Administrative Procedure Act – Nevada

The Nevada Administrative Procedure Act is found in Title 18, chapter 233B of Revised Statutes of Nevada.  Nev. Rev. Stat. Ann. § 233B.040 directs an agency to adopt reasonable regulations for discharge of its functions.  According to Nev. Rev. Stat. Ann. § 233B.050, an agency should adopt rules of practice for all formal and informal procedures.  Further, an agency should make available all rules of practice, regulations, final orders, decisions and opinions adopted by the agency, for public inspection.  Also, an agency should review its rules of practice at least once every three years and should file a statement of review with the secretary of state.  Similarly, an agency should review its regulations at least once every ten years and should submit a report to the legislative counsel.  A regulation, rule, final order or decision of an agency is not valid against any party until it has been made available for public inspection.

According to Nev. Rev. Stat. Ann. § 233B.060, before adopting, amending or repealing a regulation, an agency should give at least 30 days’ notice of its intended action.  Nev. Rev. Stat. Ann. § 233B.061 states that an agency should afford all interested persons reasonable opportunity to submit data, views or arguments upon a proposed regulation, orally or in writing.  Nev. Rev. Stat.
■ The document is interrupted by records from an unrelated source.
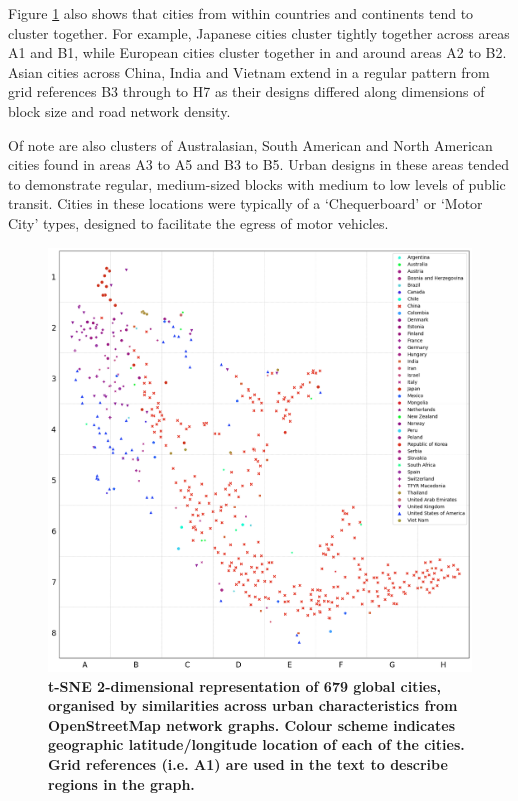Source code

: \documentclass[preprint,12pt]{elsarticle}
\begin{document}
Figure \ref{fig:tSNE} also shows that cities from within countries and continents tend to cluster together. For example, Japanese cities cluster tightly together across areas A1 and B1, while European cities cluster together in and around areas A2 to B2. Asian cities across China, India and Vietnam extend in a regular pattern from grid references B3 through to H7 as their designs differed along dimensions of block size and road network density.

Of note are also clusters of Australasian, South American and North American cities found in areas A3 to A5 and B3 to B5. Urban designs in these areas tended to demonstrate regular, medium-sized blocks with medium to low levels of public transit. Cities in these locations were typically of a `Chequerboard' or `Motor City' types, designed to facilitate the egress of motor vehicles.

\begin{figure}
\centering
\includegraphics[trim={ 0 0 0 0 },clip,scale=0.45]{Images/ByCountry_latlong_Zeigler.png}%
\caption{\bf t-SNE 2-dimensional representation of 679 global cities, organised by similarities across urban characteristics from OpenStreetMap network graphs. Colour scheme indicates geographic latitude/longitude location\cite{Jackle2017} of each of the cities. Grid references (i.e. A1) are used in the text to describe regions in the graph.}
 \label{fig:tSNE}
\end{figure}
\end{document}

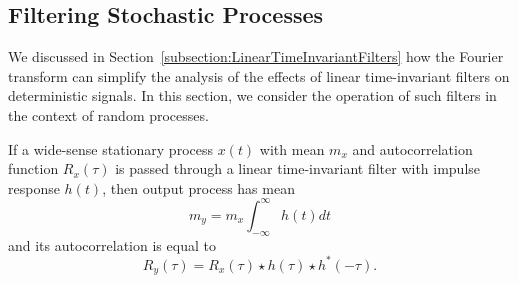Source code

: \subsection{Filtering Stochastic Processes}

We discussed in Section~\ref{subsection:LinearTimeInvariantFilters} how the Fourier transform can simplify the analysis of the effects of linear time-invariant filters on deterministic signals.
In this section, we consider the operation of such filters in the context of random processes.

\begin{theorem}
If a wide-sense stationary process $x(t)$ with mean $m_x$ and autocorrelation function $R_x(\tau)$ is passed through a linear time-invariant filter with impulse response $h(t)$, then output process has mean
\begin{equation*}
m_y = m_x \int_{-\infty}^{\infty} h(t) dt
\end{equation*}
and its autocorrelation is equal to
\begin{equation*}
R_y (\tau) = R_x(\tau) \star h(\tau) \star h^*(-\tau) .
\end{equation*}
\end{theorem}
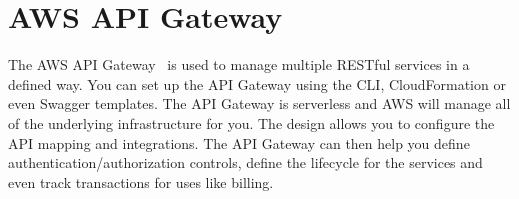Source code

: \section{AWS API Gateway}

The AWS API Gateway~\cite{hid-sp18-518-AWS-APIGateway} is used to manage
multiple RESTful services in a defined way. You can set up the API Gateway
using the CLI, CloudFormation or even Swagger templates. The API Gateway is
serverless and AWS will manage all of the underlying infrastructure for you. 
The design allows you to configure the API mapping and integrations. The API 
Gateway can then help you define authentication/authorization controls, 
define the lifecycle for the services and even track transactions for uses
like billing.










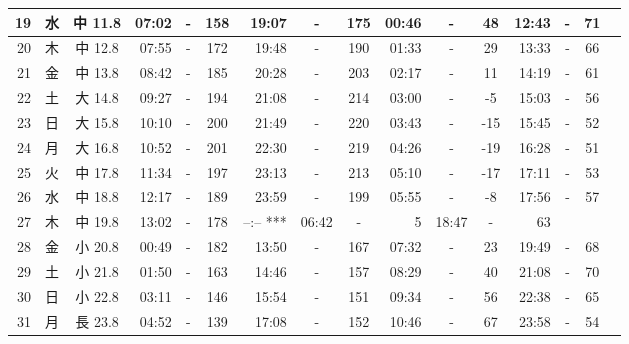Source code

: \documentclass[12pt.a4j]{jsarticle}
\begin{document}
\begin{center}
\begin{table}[ht]
\begin{tabular}{|rc|cr|ccrccr|ccrccr|}
\hline
19 & 水 & 中 11.8 & 07:02 &-& 158 & 19:07 &-& 175 & 00:46 &-&  48 & 12:43 &-&  71 \\
\hline
20 & 木 & 中 12.8 & 07:55 &-& 172 & 19:48 &-& 190 & 01:33 &-&  29 & 13:33 &-&  66 \\
\hline
21 & 金 & 中 13.8 & 08:42 &-& 185 & 20:28 &-& 203 & 02:17 &-&  11 & 14:19 &-&  61 \\
\hline
22 & 土 & 大 14.8 & 09:27 &-& 194 & 21:08 &-& 214 & 03:00 &-&  -5 & 15:03 &-&  56 \\
\hline
23 & 日 & 大 15.8 & 10:10 &-& 200 & 21:49 &-& 220 & 03:43 &-& -15 & 15:45 &-&  52 \\
\hline
24 & 月 & 大 16.8 & 10:52 &-& 201 & 22:30 &-& 219 & 04:26 &-& -19 & 16:28 &-&  51 \\
\hline
25 & 火 & 中 17.8 & 11:34 &-& 197 & 23:13 &-& 213 & 05:10 &-& -17 & 17:11 &-&  53 \\
\hline
26 & 水 & 中 18.8 & 12:17 &-& 189 & 23:59 &-& 199 & 05:55 &-&  -8 & 17:56 &-&  57 \\
\hline
27 & 木 & 中 19.8 & 13:02 &-& 178 & --:--   *** & 06:42 &-&   5 & 18:47 &-&  63 \\
\hline
28 & 金 & 小 20.8 & 00:49 &-& 182 & 13:50 &-& 167 & 07:32 &-&  23 & 19:49 &-&  68 \\
\hline
29 & 土 & 小 21.8 & 01:50 &-& 163 & 14:46 &-& 157 & 08:29 &-&  40 & 21:08 &-&  70 \\
\hline
30 & 日 & 小 22.8 & 03:11 &-& 146 & 15:54 &-& 151 & 09:34 &-&  56 & 22:38 &-&  65 \\
\hline
31 & 月 & 長 23.8 & 04:52 &-& 139 & 17:08 &-& 152 & 10:46 &-&  67 & 23:58 &-&  54 \\
\hline
\end{tabular}
\end{table}
\newpage
\end{center}
\end{document}
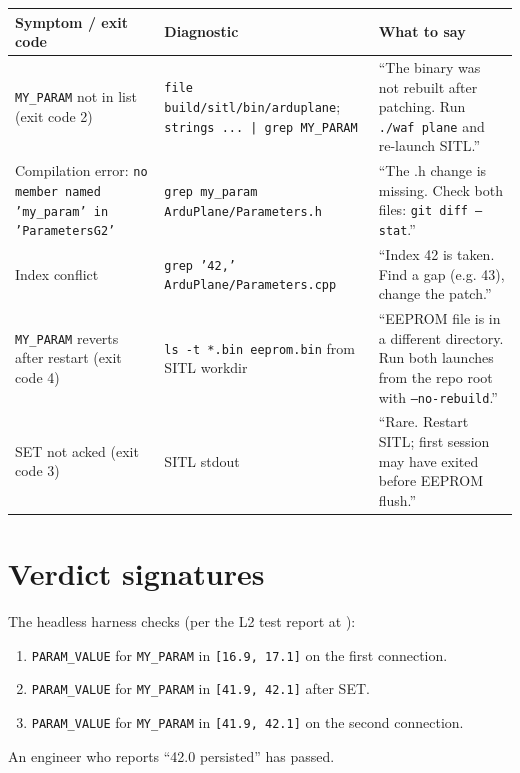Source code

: \documentclass[a4paper,11pt,twoside]{article}
\begin{document}
\begin{center}\footnotesize
\begin{tabular}{|p{4.5cm}|p{4.0cm}|p{6.0cm}|}\hline
\textbf{Symptom / exit code} & \textbf{Diagnostic} & \textbf{What to say} \\ \hline
\texttt{MY\_PARAM} not in list (exit code 2) & \texttt{file build/sitl/bin/arduplane}; \texttt{strings ... | grep MY\_PARAM} & ``The binary was not rebuilt after patching. Run \texttt{./waf plane} and re-launch SITL.'' \\ \hline
Compilation error: \texttt{no member named 'my\_param' in 'ParametersG2'} & \texttt{grep my\_param ArduPlane/Parameters.h} & ``The .h change is missing. Check both files: \texttt{git diff --stat}.'' \\ \hline
Index conflict & \texttt{grep '42,' ArduPlane/Parameters.cpp} & ``Index 42 is taken. Find a gap (e.g. 43), change the patch.'' \\ \hline
\texttt{MY\_PARAM} reverts after restart (exit code 4) & \texttt{ls -t *.bin eeprom.bin} from SITL workdir & ``EEPROM file is in a different directory. Run both launches from the repo root with \texttt{--no-rebuild}.'' \\ \hline
SET not acked (exit code 3) & SITL stdout & ``Rare. Restart SITL; first session may have exited before EEPROM flush.'' \\ \hline
\end{tabular}
\end{center}

\section*{Verdict signatures}

The headless harness checks (per the L2 test report at ):

\begin{enumerate}
  \item \texttt{PARAM\_VALUE} for \texttt{MY\_PARAM} in \texttt{[16.9, 17.1]} on the first connection.
  \item \texttt{PARAM\_VALUE} for \texttt{MY\_PARAM} in \texttt{[41.9, 42.1]} after SET.
  \item \texttt{PARAM\_VALUE} for \texttt{MY\_PARAM} in \texttt{[41.9, 42.1]} on the second connection.
\end{enumerate}

An engineer who reports ``42.0 persisted'' has passed.
\end{document}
Ann. § 233B.062 directs the Attorney General to develop guidelines for drafting regulations.

According to Nev. Rev. Stat. Ann. § 233B.063, an agency should deliver to the legislative counsel a copy of the proposed regulation at least thirty days before the time of giving notice of its intention to adopt, amend or repeal a permanent regulation.  Nev. Rev. Stat. Ann. § 233B.064 provides that an agency should adopt, amend or repeal a permanent regulation only if it has received from the legislative counsel the approved or revised text of the regulation.

Nev. Rev. Stat. Ann. § 233B.0613 provides that if an agency finds that an emergency exists, it should submit to Governor a written statement of the emergency.  The emergency regulation may be adopted on Governor’s endorsement and becomes effective on filing in the office of the Secretary of State.  A regulation so adopted is effective for a period of 120 days.

According to Nev. Rev. Stat. Ann. § 233B.067, after adopting a permanent regulation, an agency should submit an informational statement and one copy of each regulation adopted, to the legislative counsel for review by the legislative commission.  The legislative commission determines whether the regulation conforms to the statutory authority pursuant to which it was adopted and whether the regulation carries out the intent of the legislature in granting that authority.

As per Nev. Rev. Stat. Ann. § 233B.070, a regulation becomes effective, when the original of the final draft or revision of a regulation is filed with the Secretary of State.  Nev. Rev. Stat. Ann. § 233B.066 provides that each adopted regulation which is submitted to the legislative counsel or filed with the Secretary of State should be accompanied by a statement concerning the regulation.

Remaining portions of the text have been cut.